European monasteries were segregated by sex – for men or women only – and the inhabitants were expected to be celibate. In South Asia, where many different religious traditions grew up side by side in the same terrain since the earliest times, monasticism neither insisted on absolute celibacy for men, nor did it exclude women. Many monastic men moved from site to site collecting food and exchanging information. Those who were not ordained as monks but were simply followers or tenants on lands that belonged to a monastery, took herds out on seasonal cycles, traded in goods, and transported goods on behalf of their monastic teachers. Women held these monastic centers together and were central to their everyday lives. They cultivated the land, provided the food and maintenance services, and often, their sons or brothers joined the order or served it in some military or diplomatic task. The functions these little monastic communities carried out make it possible to call them “governments.”
These monastic governments were connected to each other across vast territorial expanses in the seventeenth and eighteenth centuries – before the borders of the modern state of independent India, Pakistan, Bangladesh were carved out. From the mountains of Nepal to the Manipuri Valley to West Bengal, monasteries of diverse religions – Buddhists, Saiva and Vaisnava Hindus, Sufi Muslims, Bonpo Tantriks – shared many political, economic, military, and gender practices. Communities formed around a central leader, who was considered both a teacher and a “friend.” Initiates who wanted to join a monastic community agreed to submit to that teacher’s legal, moral, and disciplinary leadership. They would provide personnel for religious practices for artisanal production and military protection. The monasteries were also centers of economic activity. All students paid the monastery, in cash gifts or in labor. Sometimes local authorities transferred to the monastic teacher such secular powers as collecting taxes or punishing criminals. Wealthy women were active as patrons of monasteries up and down the economic hierarchy. They both offered gifts of gold, valuable manuscripts, lamps, and herds, and they worked in the monastery’s fields. Marriages were central to establishing lines of alliance and power. In many of these communities, multiple spouses – polyandry as well as polygamy – strengthened political and economic power. Long-distance relationships between monastic communities were nourished by the mobility of ordained men and laymen who moved about as soldiers, pastoralists, itinerant merchants and peddlers, and diplomats working on behalf of particular disciples and patrons.
These connections among monasteries were dramatically reconstituted after 1765, when the English East India Company established its control over the subcontinent. After the 1830s, most lands of monastic governments located in the hills east of the Ganges Delta were taken over by European-funded tea plantations. Officers who worked for a soon-to-be-defunct English East India Company also used some of these lands to settle groups favorable to colonial control – gifting lands to Christian missionaries, settling some Vaishnava lineages in the Manipuri valley and ousting others. So they did not entirely dissolve the monasteries but made them give up their privileges.

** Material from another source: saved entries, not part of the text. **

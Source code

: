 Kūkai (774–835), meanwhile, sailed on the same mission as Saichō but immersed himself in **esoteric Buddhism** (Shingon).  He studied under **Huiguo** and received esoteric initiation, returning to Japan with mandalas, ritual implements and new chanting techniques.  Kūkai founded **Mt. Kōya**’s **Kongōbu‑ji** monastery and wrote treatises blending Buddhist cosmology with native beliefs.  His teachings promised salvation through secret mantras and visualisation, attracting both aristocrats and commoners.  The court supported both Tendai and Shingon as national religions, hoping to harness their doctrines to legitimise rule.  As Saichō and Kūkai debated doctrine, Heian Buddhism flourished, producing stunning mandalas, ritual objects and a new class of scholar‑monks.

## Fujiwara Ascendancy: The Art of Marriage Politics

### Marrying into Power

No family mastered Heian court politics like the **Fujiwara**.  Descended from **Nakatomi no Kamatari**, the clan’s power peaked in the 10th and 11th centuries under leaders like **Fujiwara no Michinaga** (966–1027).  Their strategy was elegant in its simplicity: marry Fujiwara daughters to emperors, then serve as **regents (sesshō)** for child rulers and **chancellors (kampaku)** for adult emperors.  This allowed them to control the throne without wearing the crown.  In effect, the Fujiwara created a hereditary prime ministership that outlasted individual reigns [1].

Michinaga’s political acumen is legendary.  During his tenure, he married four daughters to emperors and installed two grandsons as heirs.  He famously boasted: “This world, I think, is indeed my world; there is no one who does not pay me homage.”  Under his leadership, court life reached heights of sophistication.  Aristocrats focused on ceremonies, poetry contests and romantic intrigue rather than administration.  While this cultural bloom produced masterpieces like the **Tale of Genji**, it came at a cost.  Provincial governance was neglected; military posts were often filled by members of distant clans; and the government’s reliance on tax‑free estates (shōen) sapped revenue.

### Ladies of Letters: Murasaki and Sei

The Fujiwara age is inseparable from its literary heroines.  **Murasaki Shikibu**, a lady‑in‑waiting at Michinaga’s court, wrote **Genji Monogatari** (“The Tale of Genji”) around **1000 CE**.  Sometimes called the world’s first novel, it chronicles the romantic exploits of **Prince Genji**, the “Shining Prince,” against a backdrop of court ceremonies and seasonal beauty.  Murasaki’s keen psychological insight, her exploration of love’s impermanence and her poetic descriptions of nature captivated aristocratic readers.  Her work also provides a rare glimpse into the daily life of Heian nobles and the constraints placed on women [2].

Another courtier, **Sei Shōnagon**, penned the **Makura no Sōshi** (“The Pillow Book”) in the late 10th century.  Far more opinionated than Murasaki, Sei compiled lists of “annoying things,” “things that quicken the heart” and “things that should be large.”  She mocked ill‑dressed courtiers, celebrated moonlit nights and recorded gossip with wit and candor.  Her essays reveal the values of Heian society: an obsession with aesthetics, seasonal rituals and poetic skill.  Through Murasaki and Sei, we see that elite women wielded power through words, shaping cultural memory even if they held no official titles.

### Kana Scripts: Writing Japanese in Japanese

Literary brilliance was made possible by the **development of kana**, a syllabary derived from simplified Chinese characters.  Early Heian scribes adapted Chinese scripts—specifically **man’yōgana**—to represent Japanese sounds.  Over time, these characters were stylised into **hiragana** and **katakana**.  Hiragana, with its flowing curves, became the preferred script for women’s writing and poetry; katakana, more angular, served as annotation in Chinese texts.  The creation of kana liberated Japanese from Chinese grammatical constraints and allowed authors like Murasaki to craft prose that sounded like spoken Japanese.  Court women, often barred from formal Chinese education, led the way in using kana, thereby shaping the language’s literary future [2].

By the 1850s, a harsh regime of work arrived to make tea plantations here a profitable enterprise for European planters. Large numbers of women and female children were brought from parts of central India to pick tea and work in these plantations. In 1869-70, some older monastic lineages pooled resources to liberate the predominantly female laboring population from the brutality of some of these plantations. The British-led military fraternity responded with an ideological war followed by a military war. The administrative aftermath was to isolate the entire belt of tea-planting lands from the monastic order. After 1871, when the Buddhist monks and Vaisnava-Saiva teachers were prohibited from working on or holding lands in the tea-planting regions, Christian missionaries took over.
This extension of colonial control radically dispossessed the monastic daughters and widows of the rights to landed property and authority that they had previously enjoyed. Yet this dispossession, along with the similarities of monastic communities among diverse religions, has gone unnoticed by modern historians of India. The intervening century has created other investments in the land, and none of the present investors wants the past owners and cultivators remembered. And of course, Christian missionizing has also authorized the erasure of the past because it is designated as “barbarian.”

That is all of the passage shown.